Critical Overview
By the time of his early death, Edgar Allan Poe (1809-1849) had written about 50 poems, 70 short stories, a short novel and over 50 essays. While his literary and personal reputation both during his lifetime and after death was controversial, today Poe is considered to be one of the most influential writers of the nineteenth century. He was a pioneer in the development of several literary genres and styles, including the short story, Gothic fiction, and the detective/mystery story. In addition, critics assert that he mastered the art of the short story, still a relatively new form during his lifetime, and elevated it to the level of a high art.
Poe developed a theory for the art of the short story, asserting that a short story must be tightly focused on one event or duration of time (such as a single day), and that each element of a story must be symbolically and thematically central to its overall effect. According to G. R. Thompson, Poe's ideal for the short story "aimed at an almost subliminal effect through a carefully predesigned and unified pattern.’’ Poe's own stories certainly achieved this ideal in that, as Thompson explains, they ‘‘exhibit an architectural symmetry and proportion and careful integration of details of setting, plot, and character into an indivisible whole.’’
In the realm of the newly developing genre of Gothic fiction, Poe was the American master, viewed as the counterpart to British writers such as Mary Shelley whose Frankenstein signals the early success of the genre. Nineteenth-century Gothic fiction, or Gothic horror, was characterized by a preoccupation with death, madness, and the supernatural. Poe's literary sensibilities were well suited to the development of a Gothic style, as his stories are characterized by the morbid, the macabre, and the eerie. With his adept ability to create a dark, disturbing atmosphere, Poe effectively wrote from the perspective of a delusional narrator overcome with madness.

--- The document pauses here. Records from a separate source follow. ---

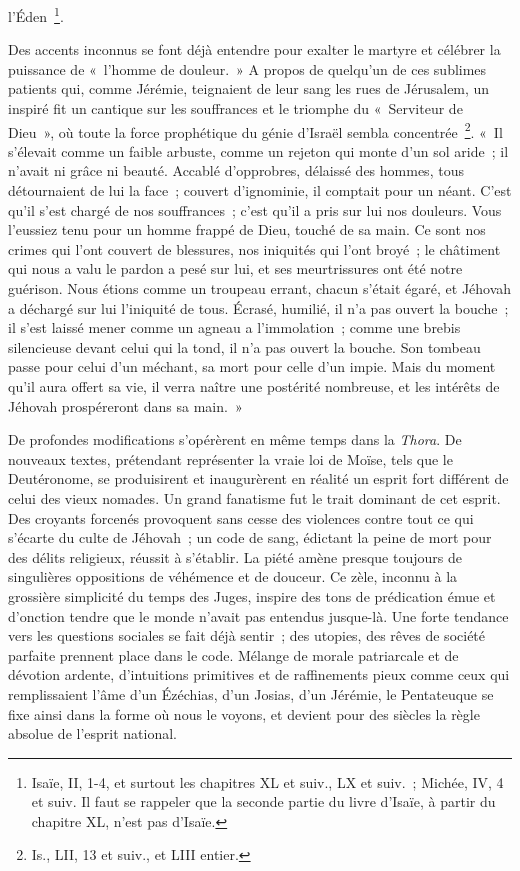 \documentclass[french,twoside]{book} %
\begin{document}
l’Éden \footnote{Isaïe, II, 1-4, et surtout les chapitres XL et suiv., LX et suiv. ; Michée, IV, 4 et suiv. Il faut se rappeler que la seconde partie du livre d’Isaïe, à partir du chapitre XL, n’est pas d’Isaïe.}.\par
Des accents inconnus se font déjà entendre pour exalter le martyre et célébrer la puissance de « l’homme de douleur. » A propos de quelqu’un de ces sublimes patients qui, comme Jérémie, teignaient de leur sang les rues de Jérusalem, un inspiré fit un cantique sur les souffrances et le triomphe du « Serviteur de Dieu », où toute la force prophétique du génie d’Israël sembla concentrée \footnote{Is., LII, 13 et suiv., et LIII entier.}. « Il s’élevait comme un faible arbuste, comme un rejeton qui monte d’un sol aride ; il n’avait ni grâce ni beauté. Accablé d’opprobres, délaissé des hommes, tous détournaient de lui la face ; couvert d’ignominie, il comptait pour un néant. C’est qu’il s’est chargé de nos souffrances ; c’est qu’il a pris sur lui nos douleurs. Vous l’eussiez tenu pour un homme frappé de Dieu, touché de sa main. Ce sont nos crimes qui l’ont couvert de blessures, nos iniquités qui l’ont broyé ; le châtiment qui nous a valu le pardon a pesé sur lui, et ses meurtrissures ont été notre guérison. Nous étions comme un troupeau errant, chacun s’était égaré, et Jéhovah a déchargé sur lui l’iniquité de tous. Écrasé, humilié, il n’a pas ouvert la bouche ; il s’est laissé mener comme un agneau a l’immolation ; comme une brebis silencieuse devant celui qui la tond, il n’a pas ouvert la bouche. Son tombeau passe pour celui d’un méchant, sa mort pour celle d’un impie. Mais du moment qu’il aura offert sa vie, il verra naître une postérité nombreuse, et les intérêts de Jéhovah prospéreront dans sa main. »\par
De profondes modifications s’opérèrent en même temps dans la {\itshape Thora}. De nouveaux textes, prétendant représenter la vraie loi de Moïse, tels que le Deutéronome, se produisirent et inaugurèrent en réalité un esprit fort différent de celui des vieux nomades. Un grand fanatisme fut le trait dominant de cet esprit. Des croyants forcenés provoquent sans cesse des violences contre tout ce qui s’écarte du culte de Jéhovah ; un code de sang, édictant la peine de mort pour des délits religieux, réussit à s’établir. La piété amène presque toujours de singulières oppositions de véhémence et de douceur. Ce zèle, inconnu à la grossière simplicité du temps des Juges, inspire des tons de prédication émue et d’onction tendre que le monde n’avait pas entendus jusque-là. Une forte tendance vers les questions sociales se fait déjà sentir ; des utopies, des rêves de société parfaite prennent place dans le code. Mélange de morale patriarcale et de dévotion ardente, d’intuitions primitives et de raffinements pieux comme ceux qui remplissaient l’âme d’un Ézéchias, d’un Josias, d’un Jérémie, le Pentateuque se fixe ainsi dans la forme où nous le voyons, et devient pour des siècles la règle absolue de l’esprit national.\par
\end{document}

According to Thompson, Poe was ‘‘the master of the interior monologue of a profoundly disturbed mind.'' In addition to ''The Masque of the Red Death,'' "The Fall of the House of Usher'' is one of his most famous stories in the Gothic style.
Poe's literary career was prolific but chaotic. He was periodically editor, co-editor and contributor to various literary magazines, controversial for his scathing literary reviews and tendency to feud with his editors or co-editors. Nevertheless, his 1844 poem "The Raven'' won him instant national fame and recognition, with international notoriety soon to follow.
Poe, however, a notorious alcoholic and debtor during his lifetime, died in a certain degree of disgrace; his initial biographer, Rufus Wilmot Griswold, contributed to this public perception with his portrayal of Poe as an immoral drunk. While other authors attempted to counteract this image and redeem his reputation, their efforts were unsuccessful. Griswold, on the other hand, was at least temporarily successful in portraying Poe in the worst possible light.
One hundred and fifty years after his death, however, Poe's international influence on the literature of the nineteenth and twentieth centuries can hardly be underestimated. In Russia, he greatly influenced the novelist Fyodor Dostoyevski. His work was particularly influential in France where the poets Baudelaire and Mallarme were strongly influenced by Poe in formulating the Symbolist and Surrealist movements. According to Thompson, "The vogue of Poe in France continues today with Poe's works holding special fascination for the structuralist, post-structuralist, and deconstructionist cliques of avant-garde criticism.’’ Interestingly, however, Poe, although a favorite among readers, is not necessarily considered to be a central figure in the tradition of English and American writers.